While it is certainly a good thing to improve your knowledge of algebra,
I suggest you also read a decent book on data structures and algorithms
(Knut, Sedgewick or the like).  It's not so much mathematics you will
learn from them but to analyze problems and find proper algorithms and
data structures.  You'll learn why it is more efficient to use a Hash
for lookups than traversing an array with key value pairs.  Things like
that.  Hope that helps.

Kind regards

  robert

quoth the Robert Klemme:

>   robert
Thanks Robert, good advice...

Apropos to your points, "Introduction to Algorithms" by Corman, 
Leiserson et
al is currently on the way to my house via Amazon.

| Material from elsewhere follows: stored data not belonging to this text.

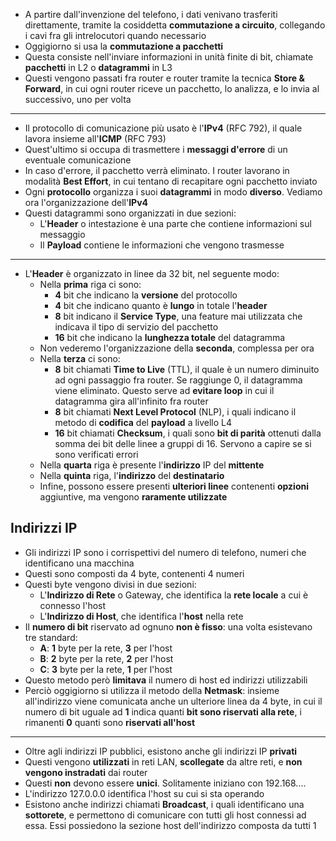 * A partire dall'invenzione del telefono, i dati venivano trasferiti direttamente, tramite la cosiddetta __commutazione a circuito__, collegando i cavi fra gli intrelocutori quando necessario
* Oggigiorno si usa la __commutazione a pacchetti__
* Questa consiste nell'inviare informazioni in unità finite di bit, chiamate __pacchetti__ in L2 o __datagrammi__ in L3
* Questi vengono passati fra router e router tramite la tecnica __Store & Forward__, in cui ogni router riceve un pacchetto, lo analizza, e lo invia al successivo, uno per volta
---
* Il protocollo di comunicazione più usato è l'__IPv4__ (RFC 792), il quale lavora insieme all'__ICMP__ (RFC 793)
* Quest'ultimo si occupa di trasmettere i __messaggi d'errore__ di un eventuale comunicazione
* In caso d'errore, il pacchetto verrà eliminato. I router lavorano in modalità __Best Effort__, in cui tentano di recapitare ogni pacchetto inviato
* Ogni __protocollo__ organizza i suoi __datagrammi__ in modo __diverso__. Vediamo ora l'organizzazione dell'__IPv4__
* Questi datagrammi sono organizzati in due sezioni:
	* L'__Header__ o intestazione è una parte che contiene informazioni sul messaggio
	* Il __Payload__ contiene le informazioni che vengono trasmesse
---
* L'__Header__ è organizzato in linee da 32 bit, nel seguente modo:
	* Nella __prima__ riga ci sono:
		* __4__ bit che indicano la __versione__ del protocollo
		* __4__ bit che indicano quanto è __lungo__ in totale l'__header__
		* __8__ bit indicano il __Service Type__, una feature mai utilizzata che indicava il tipo di servizio del pacchetto
		* __16__ bit che indicano la __lunghezza totale__ del datagramma
	* Non vederemo l'organizzazione della __seconda__, complessa per ora
	* Nella __terza__ ci sono:
		* __8__ bit chiamati __Time to Live__ (TTL), il quale è un numero diminuito ad ogni passaggio fra router. Se raggiunge 0, il datagramma viene eliminato. Questo serve ad __evitare loop__ in cui il datagramma gira all'infinito fra router
		* __8__ bit chiamati __Next Level Protocol__ (NLP), i quali indicano il metodo di __codifica__ del __payload__ a livello L4
		* __16__ bit chiamati __Checksum__, i quali sono __bit di parità__ ottenuti dalla somma dei bit delle linee a gruppi di 16. Servono a capire se si sono verificati errori
	* Nella __quarta__ riga è presente l'__indirizzo__ IP del __mittente__
	* Nella __quinta__ riga, l'__indirizzo__ del __destinatario__
	* Infine, possono essere presenti __ulteriori linee__ contenenti __opzioni__ aggiuntive, ma vengono __raramente utilizzate__
	
## Indirizzi IP
* Gli indirizzi IP sono i corrispettivi del numero di telefono, numeri che identificano una macchina
* Questi sono composti da 4 byte, contenenti 4 numeri
* Questi byte vengono divisi in due sezioni:
	* L'__Indirizzo di Rete__ o Gateway, che identifica la __rete locale__ a cui è connesso l'host
	* L'__Indirizzo di Host__, che identifica l'__host__ nella rete
* Il __numero di bit__ riservato ad ognuno __non è fisso__: una volta esistevano tre standard:
	* __A__: __1__ byte per la rete, __3__ per l'host
	* __B__: __2__ byte per la rete, __2__ per l'host
	* __C__: __3__ byte per la rete, __1__ per l'host 
* Questo metodo però __limitava__ il numero di host ed indirizzi utilizzabili
* Perciò oggigiorno si utilizza il metodo della __Netmask__: insieme all'indirizzo viene comunicata anche un ulteriore linea da 4 byte, in cui il numero di bit uguale ad __1__ indica quanti __bit sono riservati alla rete__, i rimanenti __0__ quanti sono __riservati all'host__
---
* Oltre agli indirizzi IP pubblici, esistono anche gli indirizzi IP __privati__
* Questi vengono __utilizzati__ in reti LAN, __scollegate__ da altre reti, e __non vengono instradati__ dai router
* Questi __non__ devono essere __unici__. Solitamente iniziano con 192.168....
* L'indirizzo 127.0.0.0 identifica l'host su cui si sta operando
* Esistono anche indirizzi chiamati __Broadcast__, i quali identificano una __sottorete__, e permettono di comunicare con tutti gli host connessi ad essa. Essi possiedono la sezione host dell'indirizzo composta da tutti 1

I was looking at the (in)famous Knuth books, but the word on the 
playground is
that they are absolutely steeped in mathematical theory. This may or may 
not
be true for all I know, but the fact that MIT Open Courseware
6.046 -   "Introduction to Algorithms" uses the Corman book as text 
sealed my
choice.

Thanks again,
-d

darren kirby wrote:
> Very interesting. I find myself in exactly the same boat. I fell into my 
> love of computers/programming late in life (ie: after college), and I also 
> have a very weak background in math. I have found it had held me back a great 
> deal. Everytime I try to improve my math skills, I find myself having to 
> backtrack more and more because I am coming across concepts I just don't 
> understand until I find myself all the way back at the high school
> level<shudder>.

Yup, I feel you there. I've got a geometry book at home waiting eagerly 
awaiting to be cracked open.

> You can see this manifested in all my submissions to the Ruby Quiz, 
> which always run waaaaaaaay slower than everyone else's ;)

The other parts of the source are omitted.